**Source data**
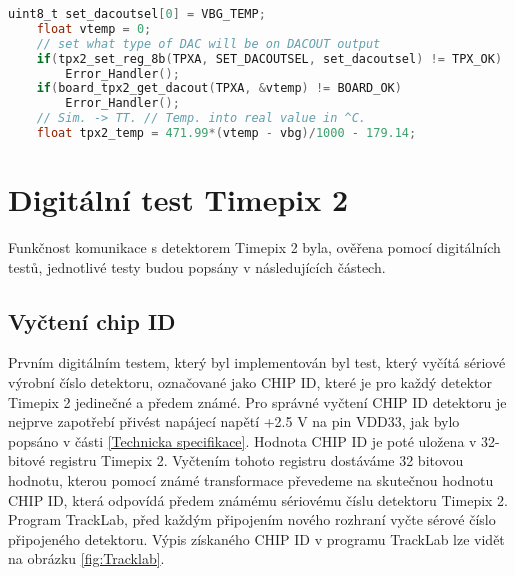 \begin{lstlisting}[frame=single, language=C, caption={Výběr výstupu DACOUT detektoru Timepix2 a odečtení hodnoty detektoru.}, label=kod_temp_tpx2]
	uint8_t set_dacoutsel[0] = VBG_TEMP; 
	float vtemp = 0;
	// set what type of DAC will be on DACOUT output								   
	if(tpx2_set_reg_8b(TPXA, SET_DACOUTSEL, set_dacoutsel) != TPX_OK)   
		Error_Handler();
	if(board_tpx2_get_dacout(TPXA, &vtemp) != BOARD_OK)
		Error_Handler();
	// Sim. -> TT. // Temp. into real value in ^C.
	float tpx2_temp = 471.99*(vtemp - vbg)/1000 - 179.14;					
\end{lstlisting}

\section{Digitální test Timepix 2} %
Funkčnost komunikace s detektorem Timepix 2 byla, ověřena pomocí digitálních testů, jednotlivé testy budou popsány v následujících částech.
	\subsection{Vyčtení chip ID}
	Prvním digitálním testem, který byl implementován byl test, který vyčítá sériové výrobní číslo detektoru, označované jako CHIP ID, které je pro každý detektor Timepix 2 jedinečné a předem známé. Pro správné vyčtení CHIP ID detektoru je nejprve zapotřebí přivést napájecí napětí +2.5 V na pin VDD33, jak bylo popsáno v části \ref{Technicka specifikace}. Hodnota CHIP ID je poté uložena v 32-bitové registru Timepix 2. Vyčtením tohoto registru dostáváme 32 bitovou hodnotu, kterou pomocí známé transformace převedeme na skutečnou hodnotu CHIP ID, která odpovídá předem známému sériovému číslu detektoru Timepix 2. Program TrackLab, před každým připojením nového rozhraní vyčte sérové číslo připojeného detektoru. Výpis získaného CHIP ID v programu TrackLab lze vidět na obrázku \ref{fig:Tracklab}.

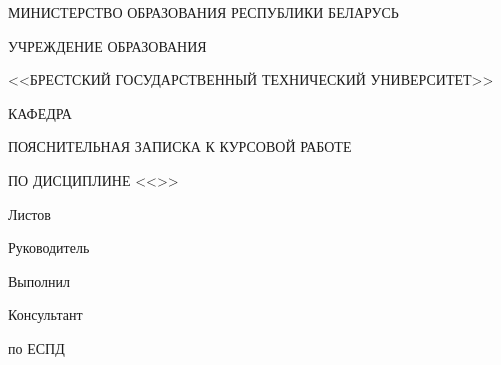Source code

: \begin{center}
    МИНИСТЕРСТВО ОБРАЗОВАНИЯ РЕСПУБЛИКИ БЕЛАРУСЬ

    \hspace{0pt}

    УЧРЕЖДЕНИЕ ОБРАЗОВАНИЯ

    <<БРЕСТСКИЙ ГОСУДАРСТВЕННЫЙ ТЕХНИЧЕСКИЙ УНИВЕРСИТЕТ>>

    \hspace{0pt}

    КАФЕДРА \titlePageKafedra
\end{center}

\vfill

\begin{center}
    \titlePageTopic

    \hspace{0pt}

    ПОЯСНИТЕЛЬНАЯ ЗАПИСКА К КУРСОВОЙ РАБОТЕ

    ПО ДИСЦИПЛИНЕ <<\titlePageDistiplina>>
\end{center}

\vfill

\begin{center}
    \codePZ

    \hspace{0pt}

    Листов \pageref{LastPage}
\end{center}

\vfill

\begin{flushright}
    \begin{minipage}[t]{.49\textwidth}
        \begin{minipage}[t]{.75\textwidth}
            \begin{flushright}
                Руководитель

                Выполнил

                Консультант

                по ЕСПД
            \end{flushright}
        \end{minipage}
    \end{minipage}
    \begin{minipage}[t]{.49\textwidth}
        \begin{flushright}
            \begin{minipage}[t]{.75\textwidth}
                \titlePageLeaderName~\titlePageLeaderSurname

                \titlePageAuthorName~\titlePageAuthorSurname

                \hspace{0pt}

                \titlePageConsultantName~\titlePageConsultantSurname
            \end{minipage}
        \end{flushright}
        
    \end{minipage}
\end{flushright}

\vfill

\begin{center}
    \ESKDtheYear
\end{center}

**Exercise details**
The expected output is each record, copied exactly, and nothing in place of the pictures.

**Answer section**
 \begin{lstlisting}[frame=single, language=C, caption={Výběr výstupu DACOUT detektoru Timepix2 a odečtení hodnoty detektoru.}, label=kod_temp_tpx2]
	uint8_t set_dacoutsel[0] = VBG_TEMP; 
	float vtemp = 0;
	// set what type of DAC will be on DACOUT output								   
	if(tpx2_set_reg_8b(TPXA, SET_DACOUTSEL, set_dacoutsel) != TPX_OK)   
		Error_Handler();
	if(board_tpx2_get_dacout(TPXA, &vtemp) != BOARD_OK)
		Error_Handler();
	// Sim. -> TT. // Temp. into real value in ^C.
	float tpx2_temp = 471.99*(vtemp - vbg)/1000 - 179.14;					
\end{lstlisting}

\section{Digitální test Timepix 2} %
Funkčnost komunikace s detektorem Timepix 2 byla, ověřena pomocí digitálních testů, jednotlivé testy budou popsány v následujících částech.
	\subsection{Vyčtení chip ID}
	Prvním digitálním testem, který byl implementován byl test, který vyčítá sériové výrobní číslo detektoru, označované jako CHIP ID, které je pro každý detektor Timepix 2 jedinečné a předem známé. Pro správné vyčtení CHIP ID detektoru je nejprve zapotřebí přivést napájecí napětí +2.5 V na pin VDD33, jak bylo popsáno v části \ref{Technicka specifikace}. Hodnota CHIP ID je poté uložena v 32-bitové registru Timepix 2. Vyčtením tohoto registru dostáváme 32 bitovou hodnotu, kterou pomocí známé transformace převedeme na skutečnou hodnotu CHIP ID, která odpovídá předem známému sériovému číslu detektoru Timepix 2. Program TrackLab, před každým připojením nového rozhraní vyčte sérové číslo připojeného detektoru. Výpis získaného CHIP ID v programu TrackLab lze vidět na obrázku \ref{fig:Tracklab}.

Source code

: \begin{center}
    МИНИСТЕРСТВО ОБРАЗОВАНИЯ РЕСПУБЛИКИ БЕЛАРУСЬ

    \hspace{0pt}

    УЧРЕЖДЕНИЕ ОБРАЗОВАНИЯ

    <<БРЕСТСКИЙ ГОСУДАРСТВЕННЫЙ ТЕХНИЧЕСКИЙ УНИВЕРСИТЕТ>>

    \hspace{0pt}

    КАФЕДРА \titlePageKafedra
\end{center}

\vfill

\begin{center}
    \titlePageTopic

    \hspace{0pt}

    ПОЯСНИТЕЛЬНАЯ ЗАПИСКА К КУРСОВОЙ РАБОТЕ

    ПО ДИСЦИПЛИНЕ <<\titlePageDistiplina>>
\end{center}

\vfill

\begin{center}
    \codePZ

    \hspace{0pt}

    Листов \pageref{LastPage}
\end{center}

\vfill

\begin{flushright}
    \begin{minipage}[t]{.49\textwidth}
        \begin{minipage}[t]{.75\textwidth}
            \begin{flushright}
                Руководитель

                Выполнил

                Консультант

                по ЕСПД
            \end{flushright}
        \end{minipage}
    \end{minipage}
    \begin{minipage}[t]{.49\textwidth}
        \begin{flushright}
            \begin{minipage}[t]{.75\textwidth}
                \titlePageLeaderName~\titlePageLeaderSurname

                \titlePageAuthorName~\titlePageAuthorSurname

                \hspace{0pt}

                \titlePageConsultantName~\titlePageConsultantSurname
            \end{minipage}
        \end{flushright}
        
    \end{minipage}
\end{flushright}

\vfill

\begin{center}
    \ESKDtheYear
\end{center}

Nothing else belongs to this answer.